Fortunately, both Sydni and Daniel are moving into teaching teams that we're familiar with; Syd has the same group of teachers that Shannon had two years ago, and Daniel has Syd's old sixth grade team. There's some familiarity there, as well as a minor affirmation on my part (right or wrong, I can't help but think that those teachers could have said, "Another one from THAT family? No way! GET THAT KID OFF MY CLASS LIST!" They didn't, so that makes me feel good...)
I'm done with school supplies and back-to-school clothes, because I am completely out of money. Their fees are paid, and we'll just hold our breath until payday - and eat lots of leftovers.
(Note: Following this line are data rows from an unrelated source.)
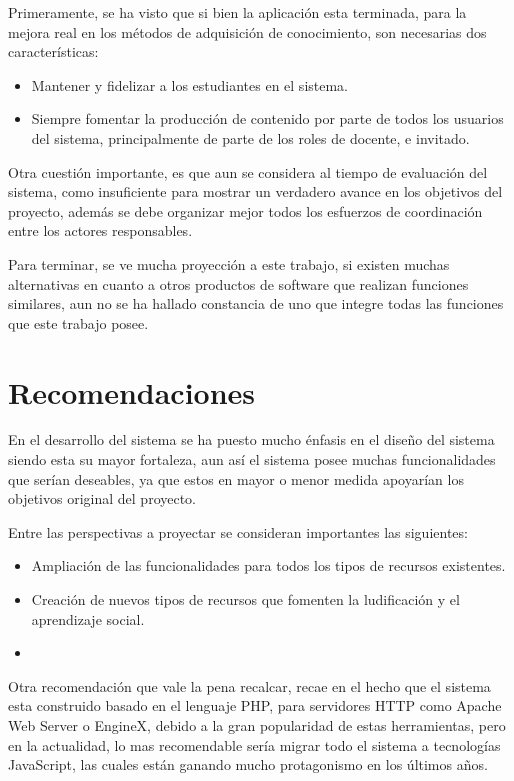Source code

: Primeramente, se ha visto que si bien la aplicación esta terminada, para la
mejora real en los métodos de adquisición de conocimiento, son necesarias dos
características:

\begin{itemize}
\item Mantener y fidelizar a los estudiantes en el sistema.
\item Siempre fomentar la producción de contenido por parte de todos los
usuarios del sistema, principalmente de parte de los roles de docente, e
invitado.
\end{itemize}

Otra cuestión importante, es que aun se considera al tiempo de evaluación del
sistema, como insuficiente para mostrar un verdadero avance en los objetivos del
proyecto, además se debe organizar mejor todos los esfuerzos de coordinación
entre los actores responsables.

Para terminar, se ve mucha proyección a este trabajo, si existen muchas
alternativas en cuanto a otros productos de software que realizan funciones
similares, aun no se ha hallado constancia de uno que integre todas las
funciones que este trabajo posee.

\section{Recomendaciones}
En el desarrollo del sistema se ha puesto mucho énfasis en el diseño del sistema
siendo esta su mayor fortaleza, aun así el sistema posee muchas funcionalidades
que serían deseables, ya que estos en mayor o menor medida apoyarían los
objetivos original del proyecto.

Entre las perspectivas a proyectar se consideran importantes las siguientes:

\begin{itemize}
\item Ampliación de las funcionalidades para todos los tipos de recursos
existentes.
\item Creación de nuevos tipos de recursos que fomenten la ludificación y el
aprendizaje social.
\item 
\end{itemize}

Otra recomendación que vale la pena recalcar, recae en el hecho que el sistema
esta construido basado en el lenguaje PHP, para servidores HTTP como Apache Web
Server o EngineX, debido a la gran popularidad de estas herramientas, pero en la
actualidad, lo mas recomendable sería migrar todo el sistema a tecnologías
JavaScript, las cuales están ganando mucho protagonismo en los últimos años.

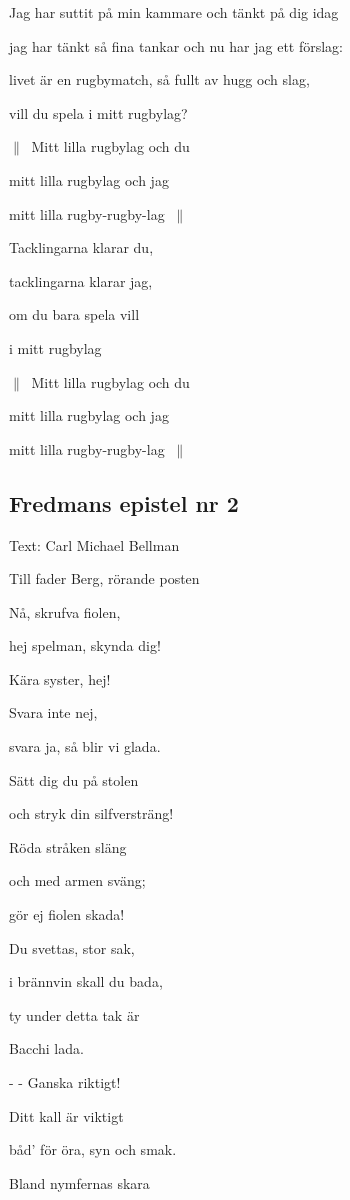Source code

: Jag har suttit på min kammare och tänkt på dig idag

jag har tänkt så fina tankar och nu har jag ett förslag:

livet är en rugbymatch, så fullt av hugg och slag,

vill du spela i mitt rugbylag?\bigskip

$\|\:$ Mitt lilla rugbylag och du

mitt lilla rugbylag och jag

mitt lilla rugby-rugby-lag $\:\|$\bigskip

Tacklingarna klarar du,

tacklingarna klarar jag,

om du bara spela vill

i mitt rugbylag\bigskip

$\|\:$ Mitt lilla rugbylag och du

mitt lilla rugbylag och jag

mitt lilla rugby-rugby-lag $\:\|$\bigskip

\subsection{\textbf{Fredmans epistel nr 2 }}

Text:  Carl Michael Bellman

Till fader Berg, rörande posten\bigskip

Nå, skrufva fiolen,

hej spelman, skynda dig!

Kära syster, hej!

Svara inte nej,

svara ja, så blir vi glada.

Sätt dig du på stolen

och stryk din silfversträng!

Röda stråken släng

och med armen sväng;

gör ej fiolen skada!

Du svettas, stor sak,

i brännvin skall du bada,

ty under detta tak är

Bacchi lada.

- - Ganska riktigt!

Ditt kall är viktigt

båd’ för öra, syn och smak.\bigskip

Bland nymfernas skara

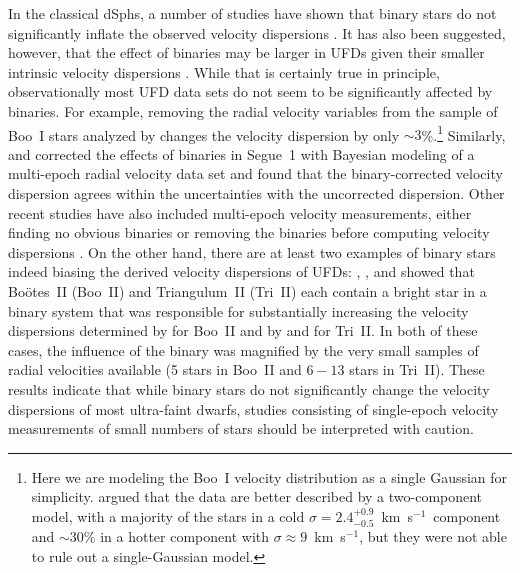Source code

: \documentclass[a4paper]{ar-1col}
\newcommand{\kms}         {km~s$^{-1}$}
\begin{document}
In the classical dSphs, a number of studies have shown that binary
stars do not significantly inflate the observed velocity dispersions
\citep[e.g.,][]{olszewski95,olszewski96,vogt95,hargreaves96,kleyna02,minor10,spencer17}.
It has also been suggested, however, that the effect of binaries may
be larger in UFDs given their smaller intrinsic velocity dispersions
\citep{mc10,spencer17}.  While that is certainly true in principle,
observationally most UFD data sets do not seem to be significantly
affected by binaries.  For example, removing the radial velocity
variables from the sample of Boo~I stars analyzed by \citet{koposov11}
changes the velocity dispersion by only $\sim3$\%.\footnote{Here we
  are modeling the Boo~I velocity distribution as a single Gaussian
  for simplicity.  \citet{koposov11} argued that the data are better
  described by a two-component model, with a majority of the stars in
  a cold $\sigma = 2.4^{+0.9}_{-0.5}$~\kms\ component and $\sim30$\%
  in a hotter component with $\sigma \approx 9$~\kms, but they were
  not able to rule out a single-Gaussian model.}  Similarly,
\citet{martinez11} and \citet{simon11} corrected the effects of
binaries in Segue~1 with Bayesian modeling of a multi-epoch radial
velocity data set and found that the binary-corrected velocity
dispersion agrees within the uncertainties with the uncorrected
dispersion.  Other recent studies have also included multi-epoch
velocity measurements, either finding no obvious binaries
\citep{simon17} or removing the binaries before computing velocity
dispersions \citep{li18}.  On the other hand, there are at least two
examples of binary stars indeed biasing the derived velocity
dispersions of UFDs: \citet{ji16b}, \citet{venn17}, and
\citet{kirby17} showed that Bo{\"o}tes~II (Boo~II) and Triangulum~II
(Tri~II) each contain a bright star in a binary system that was
responsible for substantially increasing the velocity dispersions
determined by \citet{koch09} for Boo~II and by \citet{martin16a} and
\citet{kirby15b} for Tri~II.  In both of these cases, the influence of
the binary was magnified by the very small samples of radial
velocities available (5 stars in Boo~II and $6-13$ stars in Tri~II).
These results indicate that while binary stars do not significantly
change the velocity dispersions of most ultra-faint dwarfs, studies
consisting of single-epoch velocity measurements of small numbers of
stars should be interpreted with caution.
\end{document}
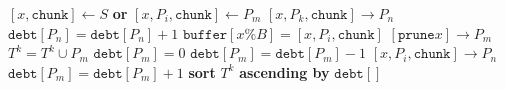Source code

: \documentclass{article}
\begin{document}
\pagestyle{empty}

\newcommand{\send}{\Rightarrow}
\newcommand{\sendto}{\rightarrow}
\algrenewcommand{}

\begin{algorithmic}

  \State $[x,\mathtt{chunk}] \gets S$ \textbf{or} $[x,P_i,\mathtt{chunk}] \gets P_m$
  \State $[x,P_k,\mathtt{chunk}] \sendto P_n$
  \State $\mathtt{debt}[P_n] = \mathtt{debt}[P_n]+1$
  \EndFor
  \EndIf
  \State $\mathtt{buffer}[x \% B] = [x,P_i,\mathtt{chunk}]$
  \Else
  \State $[\mathtt{prune} x] \sendto P_m$
  \EndIf
  \State $T^k = T^k \cup P_m$
  \State $\mathtt{debt}[P_m]=0$
  \Else
  \State $\mathtt{debt}[P_m] = \mathtt{debt}[P_m]-1$
  \EndIf
  \State $[x,P_i,\mathtt{chunk}] \sendto P_n$
  \State $\mathtt{debt}[P_m] = \mathtt{debt}[P_m]+1$
  \EndFor
  \EndIf
  \State \textbf{sort} $T^k$ \textbf{ascending by} $\mathtt{debt[]}$
  \EndWhile
  \EndProcedure
  
\end{algorithmic}
\end{document}
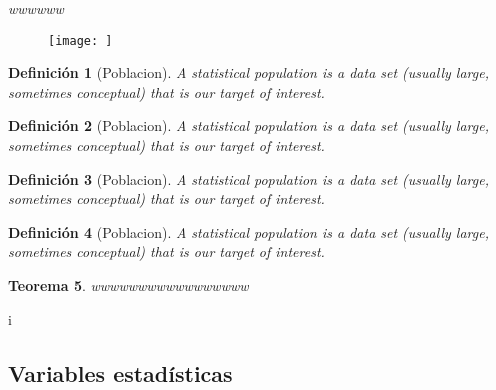 \documentclass[a4paper]{report}
\newtheorem{thm}{Teorema}[chapter]
\newtheorem{defn}[thm]{Definición}
\begin{document}
\it{wwwwww}

\begin{figure}[ht!	]
	\centering
	\texttt{[image: ]}
	\caption{}
	\label{fig:}
\end{figure}

\begin{defn}[Poblacion]
	A statistical population is a data set (usually large, sometimes conceptual) that is our target of interest.
\end{defn}
\begin{defn}[Poblacion]
	A statistical population is a data set (usually large, sometimes conceptual) that is our target of interest.
\end{defn}
\begin{defn}[Poblacion]
	A statistical population is a data set (usually large, sometimes conceptual) that is our target of interest.
\end{defn}
\begin{defn}[Poblacion]
	A statistical population is a data set (usually large, sometimes conceptual) that is our target of interest.
\end{defn}
\begin{thm}
	wwwwwwwwwwwwwwwww
\end{thm}i
\subsection{Variables estadísticas}
\end{document}
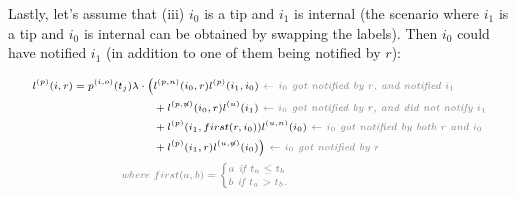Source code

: \documentclass[a4paper,10pt]{article}
\begin{document}
Lastly, let's assume that (iii) $i_0$ is a tip and $i_1$ is internal (the scenario where $i_1$ is a tip and $i_0$ is internal can be obtained by swapping the labels). Then $i_0$ could have notified $i_1$ (in addition to one of them being notified by $r$):


\begin{equation}
\scriptsize
\begin{split}
l^{(p)}(i, r) = p^{(i,o)}(t_j) \lambda \cdot
\Big(&l^{(p,n)}(i_0,r)l^{(p)}(i_1,i_0) \textit{\color{gray}~$\leftarrow$ $i_0$ got notified by $r$, and notified $i_1$} \\
& + l^{(p,\not{n})}(i_0,r)l^{(u)}(i_1) \textit{\color{gray}~$\leftarrow$ $i_0$ got notified by $r$, and did not notify $i_1$} \\
& +l^{(p)}(i_1,first(r,i_0))l^{(u, n)}(i_0) \textit{\color{gray}~$\leftarrow$ $i_0$ got notified by both $r$ and $i_0$} \\
& + l^{(p)}(i_1,r)l^{(u, \not{n})}(i_0)\Big) \textit{\color{gray}~$\leftarrow$ $i_0$ got notified by $r$} \\
\textit{\color{gray}~where } &\color{gray}first(a,b) = 
\begin{cases}
a \textit{~if $t_a \leq t_b$}\\
b \textit{~if $t_a > t_b$.}
\end{cases} 
 \end{split}
\label{eq:lp-tip-int}
\end{equation}
\end{document}
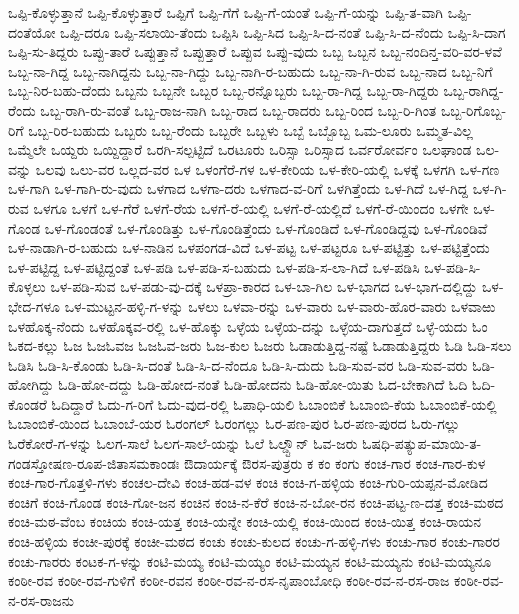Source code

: ಒಪ್ಪಿ-ಕೊಳ್ಳುತ್ತಾನೆ
ಒಪ್ಪಿ-ಕೊಳ್ಳುತ್ತಾರೆ
ಒಪ್ಪಿಗೆ
ಒಪ್ಪಿ-ಗೆಗೆ
ಒಪ್ಪಿ-ಗೆ-ಯಂತೆ
ಒಪ್ಪಿ-ಗೆ-ಯನ್ನು
ಒಪ್ಪಿ-ತ-ವಾಗಿ
ಒಪ್ಪಿ-ದಂತೆಯೋ
ಒಪ್ಪಿ-ದರೂ
ಒಪ್ಪಿ-ಸಲಾಯಿ-ತೆಂದು
ಒಪ್ಪಿಸಿ
ಒಪ್ಪಿ-ಸಿದ
ಒಪ್ಪಿ-ಸಿ-ದ-ನಂತೆ
ಒಪ್ಪಿ-ಸಿ-ದ-ನೆಂದು
ಒಪ್ಪಿ-ಸಿ-ದಾಗ
ಒಪ್ಪಿ-ಸು-ತಿದ್ದರು
ಒಪ್ಪು-ತಾರೆ
ಒಪ್ಪುತ್ತಾನೆ
ಒಪ್ಪುತ್ತಾರೆ
ಒಪ್ಪುವ
ಒಪ್ಪು-ವುದು
ಒಬ್ಬ
ಒಬ್ಬನ
ಒಬ್ಬ-ನಂದಿನ್ತ-ವರಿ-ವರ-ಳವೆ
ಒಬ್ಬ-ನಾ-ಗಿದ್ದ
ಒಬ್ಬ-ನಾಗಿದ್ದನು
ಒಬ್ಬ-ನಾ-ಗಿದ್ದು
ಒಬ್ಬ-ನಾಗಿ-ರ-ಬಹುದು
ಒಬ್ಬ-ನಾ-ಗಿ-ರುವ
ಒಬ್ಬ-ನಾದ
ಒಬ್ಬ-ನಿಗೆ
ಒಬ್ಬ-ನಿರ-ಬಹು-ದೆಂದು
ಒಬ್ಬನು
ಒಬ್ಬನೇ
ಒಬ್ಬರ
ಒಬ್ಬ-ರನ್ನೊಬ್ಬರು
ಒಬ್ಬ-ರಾ-ಗಿದ್ದ
ಒಬ್ಬ-ರಾ-ಗಿದ್ದರು
ಒಬ್ಬ-ರಾಗಿದ್ದ-ರೆಂದು
ಒಬ್ಬ-ರಾಗಿ-ರು-ವಂತೆ
ಒಬ್ಬ-ರಾಜ-ನಾಗಿ
ಒಬ್ಬ-ರಾದ
ಒಬ್ಬ-ರಾದರು
ಒಬ್ಬ-ರಿಂದ
ಒಬ್ಬ-ರಿ-ಗಿಂತ
ಒಬ್ಬ-ರಿಗೊಬ್ಬ-ರಿಗೆ
ಒಬ್ಬ-ರಿರ-ಬಹುದು
ಒಬ್ಬರು
ಒಬ್ಬ-ರೆಂದು
ಒಬ್ಬರೇ
ಒಬ್ಬಳು
ಒಬ್ಬೆ
ಒಬ್ಬೊಬ್ಬ
ಒಮ-ಲೂರು
ಒಮ್ಮತ-ವಿಲ್ಲ
ಒಮ್ಮೆಲೇ
ಒಯ್ದರು
ಒಯ್ದಿದ್ದಾರೆ
ಒರಗಿ-ಸಲ್ಪಟ್ಟಿದೆ
ಒರಟೂರು
ಒರಿಸ್ಸಾ
ಒರಿಸ್ಸಾದ
ಒರ್ವರೋರ್ವಂ
ಒಲಘಾಂಡ
ಒಲ-ವನ್ನು
ಒಲವು
ಒಲು-ವರ
ಒಲ್ಲದ-ವರ
ಒಳ
ಒಳಂಗೆರೆ-ಗಳ
ಒಳ-ಕೇರಿಯ
ಒಳ-ಕೇರಿ-ಯಲ್ಲಿ
ಒಳಕ್ಕೆ
ಒಳಗಗಿ
ಒಳ-ಗಣ
ಒಳ-ಗಾಗಿ
ಒಳ-ಗಾಗಿ-ರು-ವುದು
ಒಳಗಾದ
ಒಳಗಾ-ದರು
ಒಳಗಾದ-ವ-ರಿಗೆ
ಒಳಗಿತ್ತೆಂದು
ಒಳ-ಗಿದೆ
ಒಳ-ಗಿದ್ದ
ಒಳ-ಗಿ-ರುವ
ಒಳಗೂ
ಒಳಗೆ
ಒಳ-ಗೆರೆ
ಒಳಗೆ-ರೆಯ
ಒಳಗೆ-ರೆ-ಯಲ್ಲಿ
ಒಳಗೆ-ರೆ-ಯಲ್ಲಿದೆ
ಒಳಗೆ-ರೆ-ಯಿಂದಂ
ಒಳಗೇ
ಒಳ-ಗೊಂಡ
ಒಳ-ಗೊಂಡಂತೆ
ಒಳ-ಗೊಂಡಿತ್ತು
ಒಳ-ಗೊಂಡಿತ್ತೆಂದು
ಒಳ-ಗೊಂಡಿದೆ
ಒಳ-ಗೊಂಡಿದ್ದವು
ಒಳ-ಗೊಂಡಿವೆ
ಒಳ-ನಾಡಾಗಿ-ರ-ಬಹುದು
ಒಳ-ನಾಡಿನ
ಒಳಪಂಗಡ-ವಿದೆ
ಒಳ-ಪಟ್ಟ
ಒಳ-ಪಟ್ಟರೂ
ಒಳ-ಪಟ್ಟಿತ್ತು
ಒಳ-ಪಟ್ಟಿತ್ತೆಂದು
ಒಳ-ಪಟ್ಟಿದ್ದ
ಒಳ-ಪಟ್ಟಿದ್ದಂತೆ
ಒಳ-ಪಡಿ
ಒಳ-ಪಡಿ-ಸ-ಬಹುದು
ಒಳ-ಪಡಿ-ಸ-ಲಾ-ಗಿದೆ
ಒಳ-ಪಡಿಸಿ
ಒಳ-ಪಡಿ-ಸಿ-ಕೊಳ್ಳಲು
ಒಳ-ಪಡಿ-ಸುವ
ಒಳ-ಪಡು-ವು-ದಕ್ಕೆ
ಒಳಪ್ರಾ-ಕಾರದ
ಒಳ-ಬಾ-ಗಿಲ
ಒಳ-ಭಾಗದ
ಒಳ-ಭಾಗ-ದಲ್ಲಿದ್ದು
ಒಳ-ಭೇದ-ಗಳೂ
ಒಳ-ಮುಟ್ಟನ-ಹಳ್ಳಿ-ಗ-ಳನ್ನು
ಒಳಲು
ಒಳವಾ-ರನ್ನು
ಒಳ-ವಾರು
ಒಳ-ವಾರು-ಹೊರ-ವಾರು
ಒಳವಾಱು
ಒಳಹೊಕ್ಕ-ನೆಂದು
ಒಳಹೊಕ್ಕವ-ರಲ್ಲಿ
ಒಳ-ಹೊಕ್ಕು
ಒಳ್ಳೆಯ
ಒಳ್ಳೆಯ-ದನ್ನು
ಒಳ್ಳೆಯ-ದಾಗುತ್ತದೆ
ಒಳ್ಳೆ-ಯದು
ಓಂ
ಓಕದ-ಕಲ್ಲು
ಓಜ
ಓಜಓವಜ
ಓಜಓವ-ಜರು
ಓಜ-ಕುಲ
ಓಜರು
ಓಡಾಡುತ್ತಿದ್ದ-ನಷ್ಟೆ
ಓಡಾಡುತ್ತಿದ್ದರು
ಓಡಿ
ಓಡಿ-ಸಲು
ಓಡಿಸಿ
ಓಡಿ-ಸಿ-ಕೊಂಡು
ಓಡಿ-ಸಿ-ದಂತೆ
ಓಡಿ-ಸಿ-ದ-ನೆಂದೂ
ಓಡಿ-ಸಿ-ದುದು
ಓಡಿ-ಸುವ-ವರ
ಓಡಿ-ಸುವ-ವರು
ಓಡಿ-ಹೋಗಿದ್ದು
ಓಡಿ-ಹೋ-ದದ್ದು
ಓಡಿ-ಹೋದ-ನಂತೆ
ಓಡಿ-ಹೋದನು
ಓಡಿ-ಹೋ-ಯಿತು
ಓದ-ಬೇಕಾಗಿದೆ
ಓದಿ
ಓದಿ-ಕೊಂಡರೆ
ಓದಿದ್ದಾರೆ
ಓದು-ಗ-ರಿಗೆ
ಓದು-ವುದ-ರಲ್ಲಿ
ಓಪಾಧಿ-ಯಲಿ
ಓಬಾಂಬಿಕೆ
ಓಬಾಂಬಿ-ಕೆಯ
ಓಬಾಂಬಿಕೆ-ಯಲ್ಲಿ
ಓಬಾಂಬಿಕೆ-ಯಿಂದ
ಓಬಾಂಬೆ-ಯರ
ಓರಂಗಲ್
ಓರಂಗಲ್ಲು
ಓರ-ಪಣ-ಪುರ
ಓರ-ಪಣ-ಪುರದ
ಓರು-ಗಲ್ಲು
ಓರೆಕೋರೆ-ಗ-ಳನ್ನು
ಓಲಗ-ಸಾಲೆ
ಓಲಗ-ಸಾಲೆ-ಯನ್ನು
ಓಲೆ
ಓಲ್ಡ್ಟೌನ್
ಓವ-ಜರು
ಓಷಧಿ-ಪತ್ಯುಪ-ಮಾಯಿ-ತ-ಗಂಡಸ್ತೋಷಣ-ರೂಪ-ಜಿತಾಸಮಕಾಂಡಃ
ಔದಾರ್ಯಕ್ಕೆ
ಔರಸ-ಪುತ್ರರು
ಕ
ಕಂ
ಕಂಗು
ಕಂಚ-ಗಾರ
ಕಂಚ-ಗಾರ-ಕುಳ
ಕಂಚ-ಗಾರ-ಗೊತ್ತಳಿ-ಗಳು
ಕಂಚಲ-ದೇವಿ
ಕಂಚ-ಹಡ-ವಳ
ಕಂಚಿ
ಕಂಚಿ-ಗ-ಹಳ್ಳಿಯ
ಕಂಚಿ-ಗುರಿ-ಯಪ್ಪನ-ಮೋಡಿದ
ಕಂಚಿಗೆ
ಕಂಚಿ-ಗೊಂಡ
ಕಂಚಿ-ಗೋ-ಜನ
ಕಂಚಿನ
ಕಂಚಿ-ನ-ಕೆರೆ
ಕಂಚಿ-ನ-ಬೋ-ರನ
ಕಂಚಿ-ಪಟ್ಟ-ಣ-ದತ್ತ
ಕಂಚಿ-ಮಠದ
ಕಂಚಿ-ಮಠ-ವೆಂಬ
ಕಂಚಿಯ
ಕಂಚಿ-ಯತ್ತ
ಕಂಚಿ-ಯನ್ನೇ
ಕಂಚಿ-ಯಲ್ಲಿ
ಕಂಚಿ-ಯಿಂದ
ಕಂಚಿ-ಯಿತ್ತ
ಕಂಚಿ-ರಾಯನ
ಕಂಚಿ-ಹಳ್ಳಿಯ
ಕಂಚೀ-ಪುರಕ್ಕೆ
ಕಂಚೀ-ಮಠದ
ಕಂಚು
ಕಂಚು-ಕುಲದ
ಕಂಚು-ಗ-ಹಳ್ಳಿ-ಗಳು
ಕಂಚು-ಗಾರ
ಕಂಚು-ಗಾರರ
ಕಂಚು-ಗಾರರು
ಕಂಟಕ-ಗ-ಳನ್ನು
ಕಂಟಿ-ಮಯ್ಯ
ಕಂಟಿ-ಮಯ್ಯಂ
ಕಂಟಿ-ಮಯ್ಯನ
ಕಂಟಿ-ಮಯ್ಯನು
ಕಂಟಿ-ಮಯ್ಯನೂ
ಕಂಠೀ-ರವ
ಕಂಠೀ-ರವ-ಗುಳಿಗೆ
ಕಂಠೀ-ರವನ
ಕಂಠೀ-ರವ-ನ-ರಸ-ನೃಪಾಂಬೋಧಿ
ಕಂಠೀ-ರವ-ನ-ರಸ-ರಾಜ
ಕಂಠೀ-ರವ-ನ-ರಸ-ರಾಜನು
I'm looking forward to the structure that next week will bring. Everybody's stayed up late, enjoying this final week, but tonight I'm urging them all to bed a little earlier than usual. The house is chaotic. We're operating in a haze of denial and anticipation, as September rolls around once again.
As a former teacher, I have always felt energized and excited by the newness that fall brings. This year, I just feel rather tired. The kids are moving with energy, though. Syd has been involved in band camp since we returned from vacation; she's hauled her trombone around for a few weeks. Surprisingly, she absolutely loves marching band and has had a terrific time. Her first performance is this Monday at the Labor Day parade. I can't wait.
The older girls are excited about high school; photography and music theory for Sarah, journalism and a bunch of honors classes for Shannon. Daniel is excited about percussion class (one of 12 out of 120 picked for this class! Woo hoo!) and rec league soccer. David will be in second grade, playing soccer, looking forward to a good year - though he's the one that would rather stay home.
And me? I'm not going back to my second job this year. I'll be - hopefully - a little more focused, a little less the victim of Never Enough Time. Hopefully.
One more weekend before structure takes hold and shakes us out of our complacency. I intend to enjoy it!